=== Recorded information ===
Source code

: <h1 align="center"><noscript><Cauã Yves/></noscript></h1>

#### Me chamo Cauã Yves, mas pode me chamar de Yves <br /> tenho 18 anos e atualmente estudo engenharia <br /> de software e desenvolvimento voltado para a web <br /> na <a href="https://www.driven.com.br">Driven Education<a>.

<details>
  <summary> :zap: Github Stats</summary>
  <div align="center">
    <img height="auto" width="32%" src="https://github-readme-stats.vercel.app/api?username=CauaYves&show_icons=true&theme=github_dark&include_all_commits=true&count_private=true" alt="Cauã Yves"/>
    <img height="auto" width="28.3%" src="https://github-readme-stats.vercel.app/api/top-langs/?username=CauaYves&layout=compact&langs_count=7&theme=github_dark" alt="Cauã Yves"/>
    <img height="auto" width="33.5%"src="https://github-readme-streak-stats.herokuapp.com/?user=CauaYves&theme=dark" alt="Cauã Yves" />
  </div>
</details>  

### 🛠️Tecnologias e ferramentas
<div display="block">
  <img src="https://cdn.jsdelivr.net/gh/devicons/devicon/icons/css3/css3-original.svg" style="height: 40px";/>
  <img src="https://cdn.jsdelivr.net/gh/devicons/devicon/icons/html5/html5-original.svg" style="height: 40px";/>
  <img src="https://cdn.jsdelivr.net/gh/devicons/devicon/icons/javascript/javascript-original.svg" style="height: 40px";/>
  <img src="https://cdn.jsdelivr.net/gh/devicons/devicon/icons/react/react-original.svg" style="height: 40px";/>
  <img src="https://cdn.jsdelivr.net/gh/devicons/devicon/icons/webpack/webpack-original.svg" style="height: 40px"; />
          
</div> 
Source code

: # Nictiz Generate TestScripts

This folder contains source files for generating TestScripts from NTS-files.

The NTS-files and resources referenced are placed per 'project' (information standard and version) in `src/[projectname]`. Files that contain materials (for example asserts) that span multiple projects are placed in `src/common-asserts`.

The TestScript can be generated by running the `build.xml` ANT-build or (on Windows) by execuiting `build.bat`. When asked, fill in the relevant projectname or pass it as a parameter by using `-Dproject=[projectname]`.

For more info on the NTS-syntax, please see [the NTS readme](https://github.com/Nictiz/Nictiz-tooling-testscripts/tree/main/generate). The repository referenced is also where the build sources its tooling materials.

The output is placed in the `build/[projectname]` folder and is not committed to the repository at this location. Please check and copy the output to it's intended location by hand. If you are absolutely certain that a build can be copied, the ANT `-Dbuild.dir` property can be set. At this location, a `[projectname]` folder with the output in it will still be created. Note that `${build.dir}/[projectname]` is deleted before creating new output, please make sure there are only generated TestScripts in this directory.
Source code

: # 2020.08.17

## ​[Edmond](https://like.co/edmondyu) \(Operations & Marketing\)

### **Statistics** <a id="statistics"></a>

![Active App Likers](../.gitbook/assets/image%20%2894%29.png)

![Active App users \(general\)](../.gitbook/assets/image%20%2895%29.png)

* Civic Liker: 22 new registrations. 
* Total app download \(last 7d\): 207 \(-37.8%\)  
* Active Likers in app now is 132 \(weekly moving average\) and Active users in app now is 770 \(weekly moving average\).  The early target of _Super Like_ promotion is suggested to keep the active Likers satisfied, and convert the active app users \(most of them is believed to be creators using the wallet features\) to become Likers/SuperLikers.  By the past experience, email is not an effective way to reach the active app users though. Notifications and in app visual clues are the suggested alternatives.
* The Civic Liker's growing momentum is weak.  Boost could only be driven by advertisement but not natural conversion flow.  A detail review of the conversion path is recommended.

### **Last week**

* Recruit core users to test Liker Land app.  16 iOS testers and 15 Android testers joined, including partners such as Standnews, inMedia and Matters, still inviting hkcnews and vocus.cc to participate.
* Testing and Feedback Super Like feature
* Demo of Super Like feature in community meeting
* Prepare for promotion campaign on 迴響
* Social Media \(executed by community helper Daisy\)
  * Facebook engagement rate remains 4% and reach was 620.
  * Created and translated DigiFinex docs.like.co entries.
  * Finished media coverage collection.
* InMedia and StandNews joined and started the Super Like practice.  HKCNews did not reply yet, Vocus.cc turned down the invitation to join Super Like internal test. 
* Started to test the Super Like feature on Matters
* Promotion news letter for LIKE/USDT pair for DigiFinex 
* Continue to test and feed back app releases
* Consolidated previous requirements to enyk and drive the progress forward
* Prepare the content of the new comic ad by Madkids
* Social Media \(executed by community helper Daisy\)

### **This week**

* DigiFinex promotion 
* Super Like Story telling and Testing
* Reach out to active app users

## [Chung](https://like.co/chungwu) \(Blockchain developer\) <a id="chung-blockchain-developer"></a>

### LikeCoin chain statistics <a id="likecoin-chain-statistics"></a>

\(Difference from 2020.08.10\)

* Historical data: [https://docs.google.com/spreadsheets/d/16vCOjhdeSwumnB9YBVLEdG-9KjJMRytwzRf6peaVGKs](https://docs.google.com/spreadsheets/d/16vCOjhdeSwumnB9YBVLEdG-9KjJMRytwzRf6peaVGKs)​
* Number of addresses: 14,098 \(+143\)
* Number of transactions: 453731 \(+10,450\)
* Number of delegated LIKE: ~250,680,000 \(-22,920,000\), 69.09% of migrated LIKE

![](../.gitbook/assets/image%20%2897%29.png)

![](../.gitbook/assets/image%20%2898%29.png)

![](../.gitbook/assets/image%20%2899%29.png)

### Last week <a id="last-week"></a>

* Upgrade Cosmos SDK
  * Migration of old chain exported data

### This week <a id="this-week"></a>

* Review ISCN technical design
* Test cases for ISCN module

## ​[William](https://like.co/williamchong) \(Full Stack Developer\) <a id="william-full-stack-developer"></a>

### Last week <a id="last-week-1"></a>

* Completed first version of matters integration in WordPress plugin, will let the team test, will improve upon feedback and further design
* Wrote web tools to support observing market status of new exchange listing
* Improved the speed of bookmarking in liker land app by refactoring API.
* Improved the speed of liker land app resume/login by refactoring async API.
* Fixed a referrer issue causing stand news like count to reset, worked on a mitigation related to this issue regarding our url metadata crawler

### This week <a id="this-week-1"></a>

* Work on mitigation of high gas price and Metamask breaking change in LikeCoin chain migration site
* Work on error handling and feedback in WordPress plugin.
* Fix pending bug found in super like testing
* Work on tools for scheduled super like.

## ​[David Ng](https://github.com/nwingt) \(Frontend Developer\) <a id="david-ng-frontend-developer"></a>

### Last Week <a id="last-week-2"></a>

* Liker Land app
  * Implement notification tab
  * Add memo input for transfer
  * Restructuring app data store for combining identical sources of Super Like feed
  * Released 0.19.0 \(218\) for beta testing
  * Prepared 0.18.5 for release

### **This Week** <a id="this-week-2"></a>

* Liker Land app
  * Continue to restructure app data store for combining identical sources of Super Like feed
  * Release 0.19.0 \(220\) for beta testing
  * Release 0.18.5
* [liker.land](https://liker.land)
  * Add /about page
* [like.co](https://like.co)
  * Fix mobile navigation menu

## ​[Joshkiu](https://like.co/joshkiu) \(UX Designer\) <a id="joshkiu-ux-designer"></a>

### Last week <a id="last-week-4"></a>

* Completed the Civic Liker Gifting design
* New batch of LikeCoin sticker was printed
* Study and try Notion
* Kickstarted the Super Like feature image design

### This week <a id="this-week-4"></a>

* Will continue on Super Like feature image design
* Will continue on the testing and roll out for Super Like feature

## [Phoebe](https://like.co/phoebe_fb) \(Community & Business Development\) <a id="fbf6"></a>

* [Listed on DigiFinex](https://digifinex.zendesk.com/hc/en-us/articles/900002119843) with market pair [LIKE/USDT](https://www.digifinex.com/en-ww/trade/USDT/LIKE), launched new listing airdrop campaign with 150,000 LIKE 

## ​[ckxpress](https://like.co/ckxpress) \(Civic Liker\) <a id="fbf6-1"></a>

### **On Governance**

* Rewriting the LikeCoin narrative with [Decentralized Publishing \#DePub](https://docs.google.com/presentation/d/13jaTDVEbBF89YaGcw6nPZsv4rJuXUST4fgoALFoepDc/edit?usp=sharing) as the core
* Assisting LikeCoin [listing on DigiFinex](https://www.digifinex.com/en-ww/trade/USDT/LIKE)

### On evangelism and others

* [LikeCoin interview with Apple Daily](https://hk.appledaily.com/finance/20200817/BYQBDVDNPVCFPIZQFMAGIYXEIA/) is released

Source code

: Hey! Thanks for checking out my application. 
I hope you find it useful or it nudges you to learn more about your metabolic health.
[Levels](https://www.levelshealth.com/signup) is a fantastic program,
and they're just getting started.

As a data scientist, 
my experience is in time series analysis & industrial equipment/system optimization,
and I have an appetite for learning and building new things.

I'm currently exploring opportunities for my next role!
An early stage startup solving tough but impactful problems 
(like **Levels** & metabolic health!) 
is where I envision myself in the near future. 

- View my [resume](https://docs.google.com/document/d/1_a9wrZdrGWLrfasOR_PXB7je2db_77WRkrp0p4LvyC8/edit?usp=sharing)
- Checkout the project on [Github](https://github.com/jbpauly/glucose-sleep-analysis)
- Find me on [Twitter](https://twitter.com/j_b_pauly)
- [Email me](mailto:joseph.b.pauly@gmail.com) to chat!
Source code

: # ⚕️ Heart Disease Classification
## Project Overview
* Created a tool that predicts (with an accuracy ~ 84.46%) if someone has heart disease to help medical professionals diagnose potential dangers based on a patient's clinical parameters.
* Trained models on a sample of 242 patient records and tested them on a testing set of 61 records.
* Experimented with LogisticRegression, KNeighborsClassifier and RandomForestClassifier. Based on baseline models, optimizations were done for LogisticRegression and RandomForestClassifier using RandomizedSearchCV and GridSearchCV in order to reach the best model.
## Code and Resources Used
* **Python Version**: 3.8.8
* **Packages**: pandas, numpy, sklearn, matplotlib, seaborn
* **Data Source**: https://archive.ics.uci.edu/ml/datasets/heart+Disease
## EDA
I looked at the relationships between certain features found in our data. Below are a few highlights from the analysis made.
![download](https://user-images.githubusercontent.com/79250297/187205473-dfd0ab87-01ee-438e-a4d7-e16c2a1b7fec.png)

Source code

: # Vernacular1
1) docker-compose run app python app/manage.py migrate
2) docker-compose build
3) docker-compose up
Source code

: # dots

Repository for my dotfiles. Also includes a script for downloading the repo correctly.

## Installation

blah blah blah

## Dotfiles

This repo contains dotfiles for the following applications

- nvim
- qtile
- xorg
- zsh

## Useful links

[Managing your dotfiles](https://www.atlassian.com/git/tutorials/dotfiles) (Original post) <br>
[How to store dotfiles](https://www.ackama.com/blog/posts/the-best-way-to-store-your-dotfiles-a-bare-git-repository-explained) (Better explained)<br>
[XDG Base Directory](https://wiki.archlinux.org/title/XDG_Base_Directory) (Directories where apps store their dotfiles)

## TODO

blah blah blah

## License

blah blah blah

=== Task to carry out ===
In the records above, locate each line with the word "resume". Copy all such lines.

=== Exercise result ===
* Improved the speed of liker land app resume/login by refactoring async API.
- View my [resume](https://docs.google.com/document/d/1_a9wrZdrGWLrfasOR_PXB7je2db_77WRkrp0p4LvyC8/edit?usp=sharing)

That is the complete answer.